Exercise requirements -
Copy verbatim the block of lines in the entries below whose first line contains "- **Bioregional pilots**: Initial" and whose last line contains "- **Government integration**: Support". Leave out all other lines.

(Source data Opens)

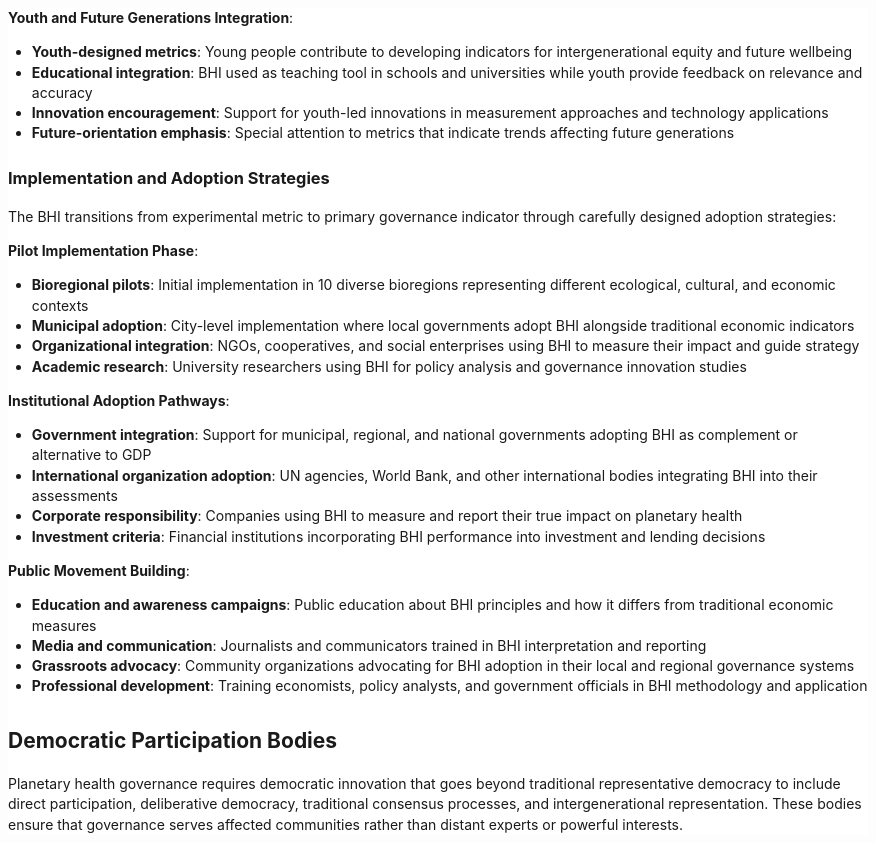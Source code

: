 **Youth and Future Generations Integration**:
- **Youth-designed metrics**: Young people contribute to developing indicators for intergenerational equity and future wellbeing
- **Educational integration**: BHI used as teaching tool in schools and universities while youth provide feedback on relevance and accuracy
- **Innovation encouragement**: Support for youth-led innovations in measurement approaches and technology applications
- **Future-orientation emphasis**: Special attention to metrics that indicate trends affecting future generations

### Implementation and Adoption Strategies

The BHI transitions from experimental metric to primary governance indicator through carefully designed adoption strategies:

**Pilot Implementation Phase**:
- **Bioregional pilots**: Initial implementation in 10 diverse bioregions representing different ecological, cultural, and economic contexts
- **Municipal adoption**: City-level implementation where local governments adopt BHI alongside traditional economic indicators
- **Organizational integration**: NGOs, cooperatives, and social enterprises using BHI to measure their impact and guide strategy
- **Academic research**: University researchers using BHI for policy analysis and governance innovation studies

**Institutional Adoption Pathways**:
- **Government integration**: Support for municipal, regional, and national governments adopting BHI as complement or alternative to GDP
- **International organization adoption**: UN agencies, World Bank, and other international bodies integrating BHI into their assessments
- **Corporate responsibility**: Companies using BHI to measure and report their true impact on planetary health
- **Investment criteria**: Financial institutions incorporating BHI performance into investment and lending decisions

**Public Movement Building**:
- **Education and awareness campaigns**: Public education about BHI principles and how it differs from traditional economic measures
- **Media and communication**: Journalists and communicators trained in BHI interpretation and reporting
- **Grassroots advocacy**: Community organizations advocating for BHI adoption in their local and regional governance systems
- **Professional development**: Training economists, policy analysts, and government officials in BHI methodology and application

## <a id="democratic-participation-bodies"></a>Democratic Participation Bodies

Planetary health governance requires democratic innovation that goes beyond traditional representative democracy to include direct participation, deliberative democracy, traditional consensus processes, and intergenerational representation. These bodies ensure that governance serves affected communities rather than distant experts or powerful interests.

(Source data Closes)
(Source data Opens)

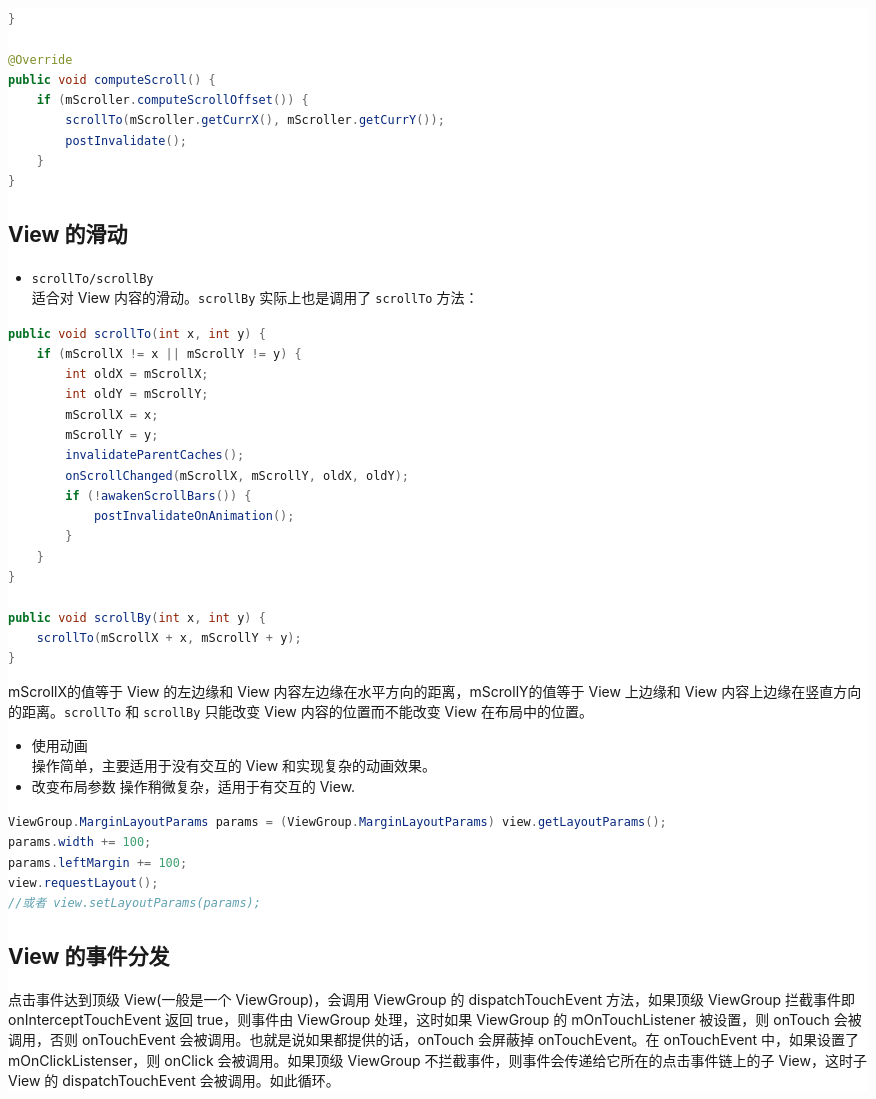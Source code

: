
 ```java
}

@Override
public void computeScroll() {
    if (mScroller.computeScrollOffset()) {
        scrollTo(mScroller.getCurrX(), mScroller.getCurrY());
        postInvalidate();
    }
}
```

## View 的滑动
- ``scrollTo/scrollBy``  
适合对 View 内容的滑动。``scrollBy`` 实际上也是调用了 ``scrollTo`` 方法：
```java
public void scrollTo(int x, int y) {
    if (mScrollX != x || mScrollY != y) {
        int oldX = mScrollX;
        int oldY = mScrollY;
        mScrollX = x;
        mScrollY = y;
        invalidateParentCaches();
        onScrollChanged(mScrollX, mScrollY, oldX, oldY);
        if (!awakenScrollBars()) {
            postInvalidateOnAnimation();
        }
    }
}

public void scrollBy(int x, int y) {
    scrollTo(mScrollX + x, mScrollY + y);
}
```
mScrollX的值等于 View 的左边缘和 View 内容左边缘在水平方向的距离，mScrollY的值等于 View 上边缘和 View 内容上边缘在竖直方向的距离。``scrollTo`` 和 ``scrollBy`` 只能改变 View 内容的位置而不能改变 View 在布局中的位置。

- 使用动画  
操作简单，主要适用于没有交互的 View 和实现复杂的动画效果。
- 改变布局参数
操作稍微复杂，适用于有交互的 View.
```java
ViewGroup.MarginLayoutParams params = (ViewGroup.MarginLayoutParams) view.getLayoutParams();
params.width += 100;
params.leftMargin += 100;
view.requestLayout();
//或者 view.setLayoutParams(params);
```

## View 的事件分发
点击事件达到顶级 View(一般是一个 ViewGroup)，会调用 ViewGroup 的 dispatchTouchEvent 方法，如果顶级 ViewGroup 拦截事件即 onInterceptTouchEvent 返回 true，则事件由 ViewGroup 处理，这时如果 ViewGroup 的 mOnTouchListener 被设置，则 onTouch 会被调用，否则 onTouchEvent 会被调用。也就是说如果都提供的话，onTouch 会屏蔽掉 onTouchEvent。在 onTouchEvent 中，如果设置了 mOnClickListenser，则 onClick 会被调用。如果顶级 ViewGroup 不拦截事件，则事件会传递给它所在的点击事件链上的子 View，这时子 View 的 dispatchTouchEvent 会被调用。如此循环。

(Source data Closes)

Written answer -
- **Bioregional pilots**: Initial implementation in 10 diverse bioregions representing different ecological, cultural, and economic contexts
- **Municipal adoption**: City-level implementation where local governments adopt BHI alongside traditional economic indicators
- **Organizational integration**: NGOs, cooperatives, and social enterprises using BHI to measure their impact and guide strategy
- **Academic research**: University researchers using BHI for policy analysis and governance innovation studies

**Institutional Adoption Pathways**:
- **Government integration**: Support for municipal, regional, and national governments adopting BHI as complement or alternative to GDP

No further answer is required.